Early waterfowl work: Going long with dog training drills
Once I had my Lab, Luna, understanding her basic commands and working the land and water retrieves pretty well, dog trainer Tom Dokken told me to begin some longer retrieves. His reasoning was simple, and like the rest of the advice he offered me, spot on.
Most of us train our dogs to retrieve at distances in which we can toss a dummy. So at best we’re looking at a fairly short retrieve, over and over. Ducks, and other game birds, don’t always fall within 50 yards. Many end up sailing or swimming much farther, which means our dogs need to understand that they’ll often have to hunt dead much farther.
This involves long-distance retrieves. The foundation for 100-, 200-, or even 400-yard retrieves starts at the local soccer or baseball field. Short grass, wide-open spaces, and a dummy are all you need. Ease your dog into longer retrieves by making it simple, and progressively bump up the distance. Since I train by myself and don’t have a dummy launcher, I command Luna to sit and stay while I trot out and toss the dummy at whatever distance I want. Then I return to her side and send her.

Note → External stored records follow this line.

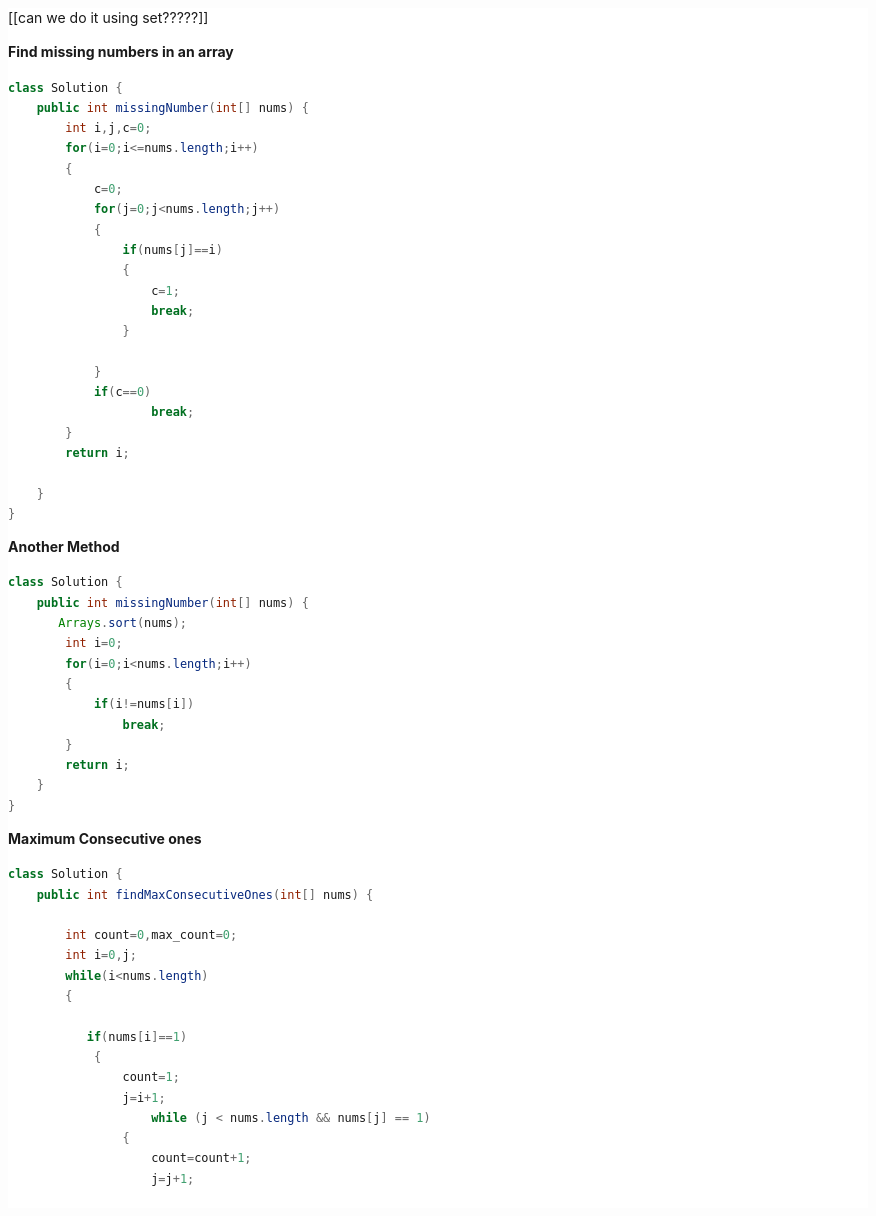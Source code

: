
 ```java
```
[[can we do it using set?????]]

**Find missing numbers in an array**
```java
class Solution {
    public int missingNumber(int[] nums) {
        int i,j,c=0;
        for(i=0;i<=nums.length;i++)
        {
            c=0;
            for(j=0;j<nums.length;j++)
            {
                if(nums[j]==i)
                {
                    c=1;
                    break;
                }
            
            }
            if(c==0)
                    break;
        }
        return i;
        
    }
}
```

**Another Method**
```java
class Solution {
    public int missingNumber(int[] nums) {
       Arrays.sort(nums);
        int i=0;
        for(i=0;i<nums.length;i++)
        {
            if(i!=nums[i])
                break;
        }
        return i;
    }
}
```


**Maximum Consecutive ones**

```java
class Solution {
    public int findMaxConsecutiveOnes(int[] nums) {
        
        int count=0,max_count=0;
        int i=0,j;
        while(i<nums.length)
        {
            
           if(nums[i]==1)
            {
                count=1;
                j=i+1;
                    while (j < nums.length && nums[j] == 1)
                {
                    count=count+1;
                    j=j+1;
                    
```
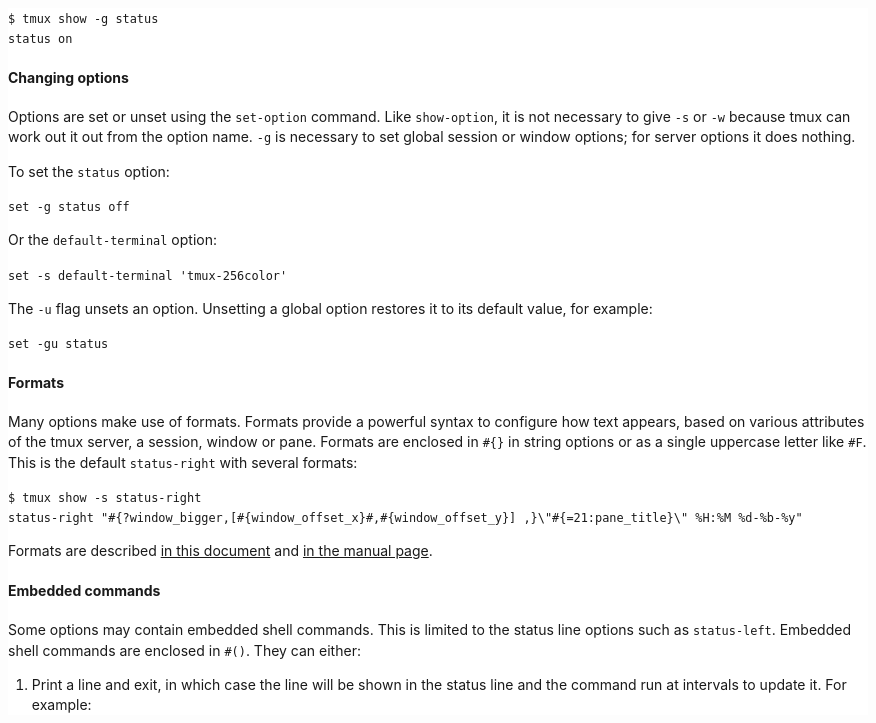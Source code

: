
 ```
$ tmux show -g status
status on
```

#### Changing options

[](https://github.com/tmux/tmux/wiki/Getting-Started#changing-options)

Options are set or unset using the `set-option` command. Like `show-option`, it is not necessary to give `-s` or `-w` because tmux can work out it out from the option name. `-g` is necessary to set global session or window options; for server options it does nothing.

To set the `status` option:

```
set -g status off
```

Or the `default-terminal` option:

```
set -s default-terminal 'tmux-256color'
```

The `-u` flag unsets an option. Unsetting a global option restores it to its default value, for example:

```
set -gu status
```

#### Formats

[](https://github.com/tmux/tmux/wiki/Getting-Started#formats)

Many options make use of formats. Formats provide a powerful syntax to configure how text appears, based on various attributes of the tmux server, a session, window or pane. Formats are enclosed in `#{}` in string options or as a single uppercase letter like `#F`. This is the default `status-right` with several formats:

```
$ tmux show -s status-right
status-right "#{?window_bigger,[#{window_offset_x}#,#{window_offset_y}] ,}\"#{=21:pane_title}\" %H:%M %d-%b-%y"
```

Formats are described [in this document](https://github.com/tmux/tmux/wiki/Formats) and [in the manual page](https://man.openbsd.org/tmux#FORMATS).

#### Embedded commands

[](https://github.com/tmux/tmux/wiki/Getting-Started#embedded-commands)

Some options may contain embedded shell commands. This is limited to the status line options such as `status-left`. Embedded shell commands are enclosed in `#()`. They can either:

1. Print a line and exit, in which case the line will be shown in the status line and the command run at intervals to update it. For example:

It’s a process, but over time your dog will realize that some retrieves are much longer than others. This comes in mighty handy when a wounded mallard or rooster sails an extra 200 yards into the brush before plunking down. At that point, if your dog has been trained correctly, you’ll likely get the bird. If your dog expects sub-50-yard retrieves, getting him to travel far enough to locate the cripple will be very, very frustrating.